• **What needs to be done**
Take the records below and print them verbatim up to and including the line that carries "use this repo".

:: Given records

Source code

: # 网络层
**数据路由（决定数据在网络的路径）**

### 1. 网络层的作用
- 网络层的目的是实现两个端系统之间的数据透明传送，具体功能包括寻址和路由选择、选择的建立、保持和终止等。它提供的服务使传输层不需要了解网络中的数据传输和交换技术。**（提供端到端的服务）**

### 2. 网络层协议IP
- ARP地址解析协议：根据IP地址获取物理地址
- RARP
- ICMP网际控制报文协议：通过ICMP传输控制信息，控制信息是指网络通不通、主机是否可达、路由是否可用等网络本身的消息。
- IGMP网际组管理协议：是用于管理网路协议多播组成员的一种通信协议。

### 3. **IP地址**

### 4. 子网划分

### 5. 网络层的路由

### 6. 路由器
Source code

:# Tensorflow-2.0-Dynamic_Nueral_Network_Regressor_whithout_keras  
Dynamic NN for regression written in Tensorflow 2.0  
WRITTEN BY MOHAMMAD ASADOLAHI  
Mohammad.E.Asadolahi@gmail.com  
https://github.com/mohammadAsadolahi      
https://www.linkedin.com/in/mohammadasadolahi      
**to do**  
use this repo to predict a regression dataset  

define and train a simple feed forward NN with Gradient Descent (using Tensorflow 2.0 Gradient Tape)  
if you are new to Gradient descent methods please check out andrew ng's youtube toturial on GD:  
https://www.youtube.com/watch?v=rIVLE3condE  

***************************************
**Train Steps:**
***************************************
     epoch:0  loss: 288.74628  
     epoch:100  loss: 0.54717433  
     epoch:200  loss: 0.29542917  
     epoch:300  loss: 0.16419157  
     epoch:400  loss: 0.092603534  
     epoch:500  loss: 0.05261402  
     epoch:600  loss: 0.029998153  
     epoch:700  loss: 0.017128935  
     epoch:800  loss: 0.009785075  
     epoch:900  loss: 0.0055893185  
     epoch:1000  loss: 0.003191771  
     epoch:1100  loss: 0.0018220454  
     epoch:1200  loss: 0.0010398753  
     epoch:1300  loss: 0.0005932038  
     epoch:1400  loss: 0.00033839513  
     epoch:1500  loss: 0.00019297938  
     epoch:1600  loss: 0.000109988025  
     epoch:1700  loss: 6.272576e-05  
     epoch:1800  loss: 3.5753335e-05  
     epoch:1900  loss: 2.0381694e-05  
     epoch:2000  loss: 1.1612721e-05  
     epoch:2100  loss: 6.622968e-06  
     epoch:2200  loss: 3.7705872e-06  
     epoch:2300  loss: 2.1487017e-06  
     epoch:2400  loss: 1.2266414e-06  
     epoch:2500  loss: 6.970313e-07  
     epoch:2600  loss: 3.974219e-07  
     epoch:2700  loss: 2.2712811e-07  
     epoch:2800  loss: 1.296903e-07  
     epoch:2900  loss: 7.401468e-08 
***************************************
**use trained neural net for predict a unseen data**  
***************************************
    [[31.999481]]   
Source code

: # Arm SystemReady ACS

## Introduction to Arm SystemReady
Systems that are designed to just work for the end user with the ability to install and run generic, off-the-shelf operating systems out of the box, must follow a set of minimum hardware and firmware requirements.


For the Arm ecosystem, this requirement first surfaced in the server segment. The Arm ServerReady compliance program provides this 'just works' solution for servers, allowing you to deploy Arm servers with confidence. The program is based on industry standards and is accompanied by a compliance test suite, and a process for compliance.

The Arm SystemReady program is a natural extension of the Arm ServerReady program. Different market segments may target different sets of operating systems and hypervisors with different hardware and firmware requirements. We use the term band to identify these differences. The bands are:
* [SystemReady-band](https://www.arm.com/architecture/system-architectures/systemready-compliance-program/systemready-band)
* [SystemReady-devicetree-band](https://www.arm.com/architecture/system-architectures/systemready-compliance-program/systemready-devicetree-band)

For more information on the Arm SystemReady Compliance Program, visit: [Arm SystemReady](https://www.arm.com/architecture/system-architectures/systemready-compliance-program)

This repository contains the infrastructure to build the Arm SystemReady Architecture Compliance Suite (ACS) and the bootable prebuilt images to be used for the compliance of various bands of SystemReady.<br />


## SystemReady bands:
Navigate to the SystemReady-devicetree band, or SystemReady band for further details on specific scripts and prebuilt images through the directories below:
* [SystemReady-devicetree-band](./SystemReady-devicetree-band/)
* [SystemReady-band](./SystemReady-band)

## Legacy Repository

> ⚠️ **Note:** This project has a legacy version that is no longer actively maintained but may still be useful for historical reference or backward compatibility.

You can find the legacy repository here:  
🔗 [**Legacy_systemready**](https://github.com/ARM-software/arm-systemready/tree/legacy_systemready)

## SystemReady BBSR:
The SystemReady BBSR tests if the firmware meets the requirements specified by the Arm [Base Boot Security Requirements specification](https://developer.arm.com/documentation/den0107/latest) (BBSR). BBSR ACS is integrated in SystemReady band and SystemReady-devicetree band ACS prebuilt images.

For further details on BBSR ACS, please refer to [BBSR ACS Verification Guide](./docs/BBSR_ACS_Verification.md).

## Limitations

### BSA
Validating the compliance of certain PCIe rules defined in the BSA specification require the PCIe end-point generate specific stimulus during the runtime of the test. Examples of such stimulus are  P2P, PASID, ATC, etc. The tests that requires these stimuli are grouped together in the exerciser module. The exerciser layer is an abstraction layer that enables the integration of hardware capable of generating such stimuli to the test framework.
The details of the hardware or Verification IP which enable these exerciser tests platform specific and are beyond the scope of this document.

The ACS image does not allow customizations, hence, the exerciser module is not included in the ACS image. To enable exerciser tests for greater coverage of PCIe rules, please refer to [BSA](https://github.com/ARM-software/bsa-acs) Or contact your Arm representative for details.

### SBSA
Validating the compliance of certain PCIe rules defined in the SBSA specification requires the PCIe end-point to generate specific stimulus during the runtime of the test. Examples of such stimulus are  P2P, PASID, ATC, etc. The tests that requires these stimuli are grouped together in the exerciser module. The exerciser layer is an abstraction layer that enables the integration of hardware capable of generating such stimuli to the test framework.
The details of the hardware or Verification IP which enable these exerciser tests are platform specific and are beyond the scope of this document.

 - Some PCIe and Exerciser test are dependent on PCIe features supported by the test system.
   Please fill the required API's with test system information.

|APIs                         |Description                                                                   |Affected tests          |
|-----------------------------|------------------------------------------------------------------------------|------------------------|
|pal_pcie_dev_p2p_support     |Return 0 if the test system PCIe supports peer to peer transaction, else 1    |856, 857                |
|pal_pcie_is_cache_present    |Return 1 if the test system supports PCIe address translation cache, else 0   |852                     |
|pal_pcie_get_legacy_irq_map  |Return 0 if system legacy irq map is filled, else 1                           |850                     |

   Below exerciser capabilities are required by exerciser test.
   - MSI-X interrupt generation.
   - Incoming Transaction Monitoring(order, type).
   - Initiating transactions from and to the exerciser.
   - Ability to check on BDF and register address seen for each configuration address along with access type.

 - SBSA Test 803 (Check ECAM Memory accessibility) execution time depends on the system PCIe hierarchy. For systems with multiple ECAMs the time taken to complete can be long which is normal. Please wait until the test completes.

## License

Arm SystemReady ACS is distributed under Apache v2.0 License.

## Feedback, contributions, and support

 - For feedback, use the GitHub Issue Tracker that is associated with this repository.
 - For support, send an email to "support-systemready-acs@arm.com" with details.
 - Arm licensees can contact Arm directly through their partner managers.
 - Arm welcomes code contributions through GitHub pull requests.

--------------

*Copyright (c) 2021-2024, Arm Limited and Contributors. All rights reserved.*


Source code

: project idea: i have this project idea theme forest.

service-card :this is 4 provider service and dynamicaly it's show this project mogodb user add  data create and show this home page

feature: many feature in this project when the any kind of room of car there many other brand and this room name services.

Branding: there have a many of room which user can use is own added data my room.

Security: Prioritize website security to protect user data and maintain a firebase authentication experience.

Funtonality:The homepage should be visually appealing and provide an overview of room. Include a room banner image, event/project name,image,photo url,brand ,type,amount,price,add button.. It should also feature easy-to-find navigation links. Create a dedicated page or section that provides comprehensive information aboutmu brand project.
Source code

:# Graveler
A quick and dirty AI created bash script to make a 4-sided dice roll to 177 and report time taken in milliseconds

::::

• **Task response**
Source code

: # 网络层
**数据路由（决定数据在网络的路径）**

### 1. 网络层的作用
- 网络层的目的是实现两个端系统之间的数据透明传送，具体功能包括寻址和路由选择、选择的建立、保持和终止等。它提供的服务使传输层不需要了解网络中的数据传输和交换技术。**（提供端到端的服务）**

### 2. 网络层协议IP
- ARP地址解析协议：根据IP地址获取物理地址
- RARP
- ICMP网际控制报文协议：通过ICMP传输控制信息，控制信息是指网络通不通、主机是否可达、路由是否可用等网络本身的消息。
- IGMP网际组管理协议：是用于管理网路协议多播组成员的一种通信协议。

### 3. **IP地址**

### 4. 子网划分

### 5. 网络层的路由

### 6. 路由器
Source code

:# Tensorflow-2.0-Dynamic_Nueral_Network_Regressor_whithout_keras  
Dynamic NN for regression written in Tensorflow 2.0  
WRITTEN BY MOHAMMAD ASADOLAHI  
Mohammad.E.Asadolahi@gmail.com  
https://github.com/mohammadAsadolahi      
https://www.linkedin.com/in/mohammadasadolahi      
**to do**  
use this repo to predict a regression dataset  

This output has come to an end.